Exercise directions: Give again, unaltered, the lines of the listing below that run from the line having "## Modalités pédagogiques" through the line having "dans un jupyter-notebook".
# # # # # # #
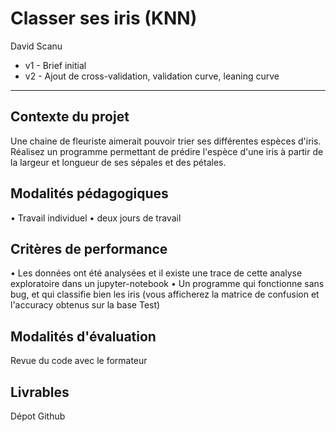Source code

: # Classer ses iris (KNN)

David Scanu 

* v1 - Brief initial
* v2 - Ajout de cross-validation, validation curve, leaning curve

---

## Contexte du projet

Une chaine de fleuriste aimerait pouvoir trier ses différentes espèces d'iris.
Réalisez un programme permettant de prédire l'espèce d'une iris à partir de la largeur et longueur de ses sépales et des pétales.

## Modalités pédagogiques

•	Travail individuel
•	deux jours de travail

## Critères de performance

•	Les données ont été analysées et il existe une trace de cette analyse exploratoire dans un jupyter-notebook
•	Un programme qui fonctionne sans bug, et qui classifie bien les iris (vous afficherez la matrice de confusion et l'accuracy obtenus sur la base Test)

## Modalités d'évaluation

Revue du code avec le formateur

## Livrables

Dépot Github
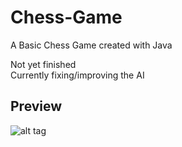 # Chess-Game
A Basic Chess Game created with Java </br>

Not yet finished </br>
Currently fixing/improving the AI


Preview
-------------
![alt tag](https://raw.githubusercontent.com/SHeston/Chess/master/chess_capture.PNG)
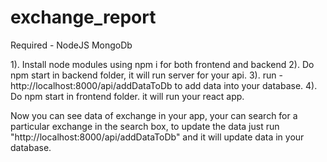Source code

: # exchange_report
Required -
NodeJS
MongoDb

1). Install node modules using npm i for both frontend and backend
2). Do npm start in backend folder, it will run server for your api.
3). run - http://localhost:8000/api/addDataToDb to add data into your database.
4). Do npm start in frontend folder. it will run your react app.

Now you can see data of exchange in your app, your can search for a particular exchange in the search box, to update the data just run "http://localhost:8000/api/addDataToDb"
and it will update data in your database.
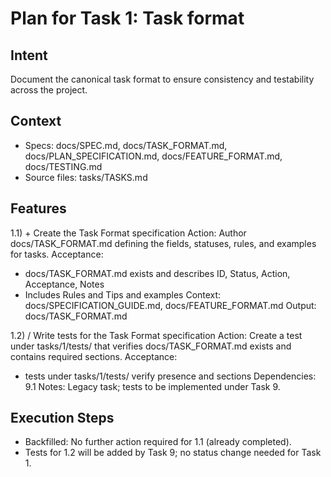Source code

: # Plan for Task 1: Task format

## Intent
Document the canonical task format to ensure consistency and testability across the project.

## Context
- Specs: docs/SPEC.md, docs/TASK_FORMAT.md, docs/PLAN_SPECIFICATION.md, docs/FEATURE_FORMAT.md, docs/TESTING.md
- Source files: tasks/TASKS.md

## Features
1.1) + Create the Task Format specification
   Action: Author docs/TASK_FORMAT.md defining the fields, statuses, rules, and examples for tasks.
   Acceptance:
   - docs/TASK_FORMAT.md exists and describes ID, Status, Action, Acceptance, Notes
   - Includes Rules and Tips and examples
   Context: docs/SPECIFICATION_GUIDE.md, docs/FEATURE_FORMAT.md
   Output: docs/TASK_FORMAT.md

1.2) / Write tests for the Task Format specification
   Action: Create a test under tasks/1/tests/ that verifies docs/TASK_FORMAT.md exists and contains required sections.
   Acceptance:
   - tests under tasks/1/tests/ verify presence and sections
   Dependencies: 9.1
   Notes: Legacy task; tests to be implemented under Task 9.

## Execution Steps
- Backfilled: No further action required for 1.1 (already completed).
- Tests for 1.2 will be added by Task 9; no status change needed for Task 1.
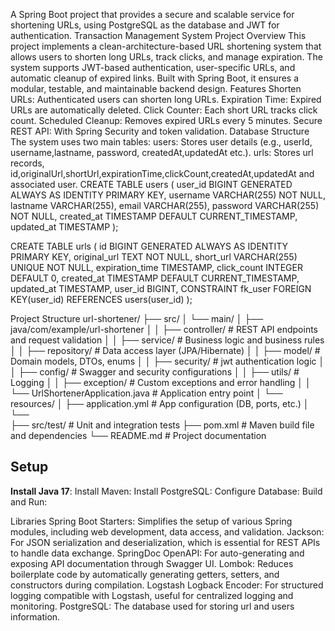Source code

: A Spring Boot project that provides a secure and scalable service for shortening URLs, using PostgreSQL as the database and JWT for authentication.
Transaction Management System
Project Overview
This project implements a clean-architecture-based URL shortening system that allows users to shorten long URLs, track clicks, and manage expiration. The system supports JWT-based authentication, user-specific URLs, and automatic cleanup of expired links. Built with Spring Boot, it ensures a modular, testable, and maintainable backend design.
Features
Shorten URLs: Authenticated users can shorten long URLs.
Expiration Time: Expired URLs are automatically deleted.
Click Counter: Each short URL tracks click count.
Scheduled Cleanup: Removes expired URLs every 5 minutes.
Secure REST API: With Spring Security and token validation.
Database Structure
The system uses two main tables:
users: Stores user  details (e.g., userId, username,lastname, password, createdAt,updatedAt etc.).
urls: Stores url records, id,originalUrl,shortUrl,expirationTime,clickCount,createdAt,updatedAt and 
 associated user.
CREATE TABLE users (
    user_id BIGINT GENERATED ALWAYS AS IDENTITY PRIMARY KEY,
    username VARCHAR(255) NOT NULL,
    lastname VARCHAR(255),
    email VARCHAR(255),
    password VARCHAR(255) NOT NULL,
    created_at TIMESTAMP DEFAULT CURRENT_TIMESTAMP,
    updated_at TIMESTAMP
);

CREATE TABLE urls (
    id BIGINT GENERATED ALWAYS AS IDENTITY PRIMARY KEY,
    original_url TEXT NOT NULL,
    short_url VARCHAR(255) UNIQUE NOT NULL,
    expiration_time TIMESTAMP,
    click_count INTEGER DEFAULT 0,
    created_at TIMESTAMP DEFAULT CURRENT_TIMESTAMP,
    updated_at TIMESTAMP,
    user_id BIGINT,
    CONSTRAINT fk_user FOREIGN KEY(user_id) REFERENCES users(user_id)
);






Project Structure
url-shortener/
├── src/
│   └── main/
│       ├── java/com/example/url-shortener
│       │   ├── controller/      # REST API endpoints and request validation
│       │   ├── service/         # Business logic and business rules
│       │   ├── repository/      # Data access layer (JPA/Hibernate)
│       │   ├── model/           # Domain models, DTOs, enums
│       │   ├── security/        # jwt authentication logic 
│       │   ├── config/          # Swagger and security configurations
│       │   ├── utils/           # Logging 
│       │   ├── exception/       # Custom exceptions and error handling
│       │   └── UrlShortenerApplication.java  # Application entry point
│       └── resources/
│           ├── application.yml  # App configuration (DB, ports, etc.)
│           └──   
├── src/test/                    # Unit and integration tests
├── pom.xml                      # Maven build file and dependencies
└── README.md                    # Project documentation

## Setup
 **Install Java 17**:
   Install Maven:
   Install PostgreSQL:
   Configure Database:
   Build and Run:

 Libraries
Spring Boot Starters: Simplifies the setup of various Spring modules, including web development, data access, and validation.
Jackson: For JSON serialization and deserialization, which is essential for REST APIs to handle data exchange.
SpringDoc OpenAPI: For auto-generating and exposing API documentation through Swagger UI.
Lombok: Reduces boilerplate code by automatically generating getters, setters, and constructors during compilation.
Logstash Logback Encoder: For structured logging compatible with Logstash, useful for centralized logging and monitoring.
PostgreSQL: The database used for storing url and users information.
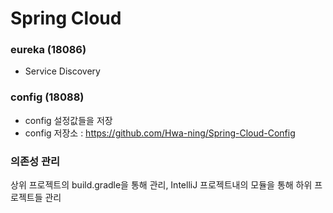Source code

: # Spring Cloud

### eureka (18086)
- Service Discovery

### config (18088)
- config 설정값들을 저장
- config 저장소 : https://github.com/Hwa-ning/Spring-Cloud-Config

### 의존성 관리
상위 프로젝트의 build.gradle을 통해 관리, IntelliJ 프로젝트내의 모듈을 통해 하위 프로젝트들 관리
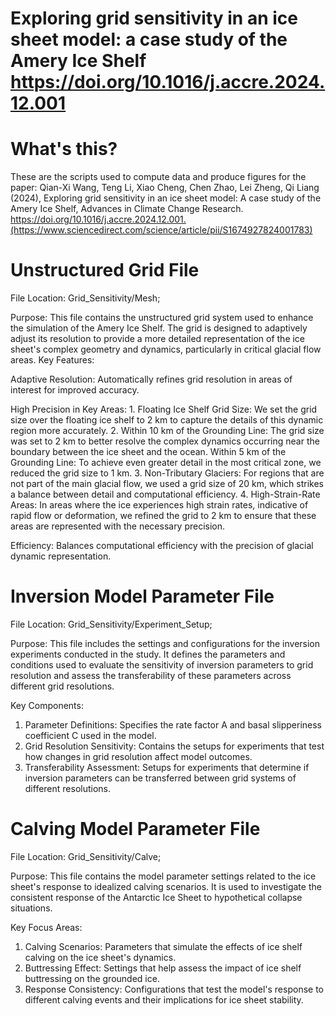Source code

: # Exploring grid sensitivity in an ice sheet model: a case study of the Amery Ice Shelf https://doi.org/10.1016/j.accre.2024.12.001
# What's this?
These are the scripts used to compute data and produce figures for the paper:
Qian-Xi Wang, Teng Li, Xiao Cheng, Chen Zhao, Lei Zheng, Qi Liang (2024), Exploring grid sensitivity in an ice sheet model: A case study of the Amery Ice Shelf, Advances in Climate Change Research. https://doi.org/10.1016/j.accre.2024.12.001.(https://www.sciencedirect.com/science/article/pii/S1674927824001783)
# Unstructured Grid File
File Location: Grid_Sensitivity/Mesh;

Purpose: This file contains the unstructured grid system used to enhance the simulation of the Amery Ice Shelf. The grid is designed to adaptively adjust its resolution to provide a more detailed representation of the ice sheet's complex geometry and dynamics, particularly in critical glacial flow areas.
Key Features:

Adaptive Resolution: Automatically refines grid resolution in areas of interest for improved accuracy.

High Precision in Key Areas: 1. Floating Ice Shelf Grid Size: We set the grid size over the floating ice shelf to 2 km to capture the details of this dynamic region more accurately.
2. Within 10 km of the Grounding Line: The grid size was set to 2 km to better resolve the complex dynamics occurring near the boundary between the ice sheet and the ocean.
Within 5 km of the Grounding Line: To achieve even greater detail in the most critical zone, we reduced the grid size to 1 km.
3. Non-Tributary Glaciers: For regions that are not part of the main glacial flow, we used a grid size of 20 km, which strikes a balance between detail and computational efficiency.
4. High-Strain-Rate Areas: In areas where the ice experiences high strain rates, indicative of rapid flow or deformation, we refined the grid to 2 km to ensure that these areas are represented with the necessary precision.

Efficiency: Balances computational efficiency with the precision of glacial dynamic representation.

# Inversion Model Parameter File
File Location: Grid_Sensitivity/Experiment_Setup;

Purpose: This file includes the settings and configurations for the inversion experiments conducted in the study. It defines the parameters and conditions used to evaluate the sensitivity of inversion parameters to grid resolution and assess the transferability of these parameters across different grid resolutions.

Key Components:
1. Parameter Definitions: Specifies the rate factor A and basal slipperiness coefficient C used in the model.
2. Grid Resolution Sensitivity: Contains the setups for experiments that test how changes in grid resolution affect model outcomes.
3. Transferability Assessment: Setups for experiments that determine if inversion parameters can be transferred between grid systems of different resolutions.
# Calving Model Parameter File
File Location: Grid_Sensitivity/Calve;

Purpose: This file contains the model parameter settings related to the ice sheet's response to idealized calving scenarios. It is used to investigate the consistent response of the Antarctic Ice Sheet to hypothetical collapse situations.

Key Focus Areas:
1. Calving Scenarios: Parameters that simulate the effects of ice shelf calving on the ice sheet's dynamics.
2. Buttressing Effect: Settings that help assess the impact of ice shelf buttressing on the grounded ice.
3. Response Consistency: Configurations that test the model's response to different calving events and their implications for ice sheet stability.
# # # # # # #
Expected output:
## Modalités pédagogiques

•	Travail individuel
•	deux jours de travail

## Critères de performance

•	Les données ont été analysées et il existe une trace de cette analyse exploratoire dans un jupyter-notebook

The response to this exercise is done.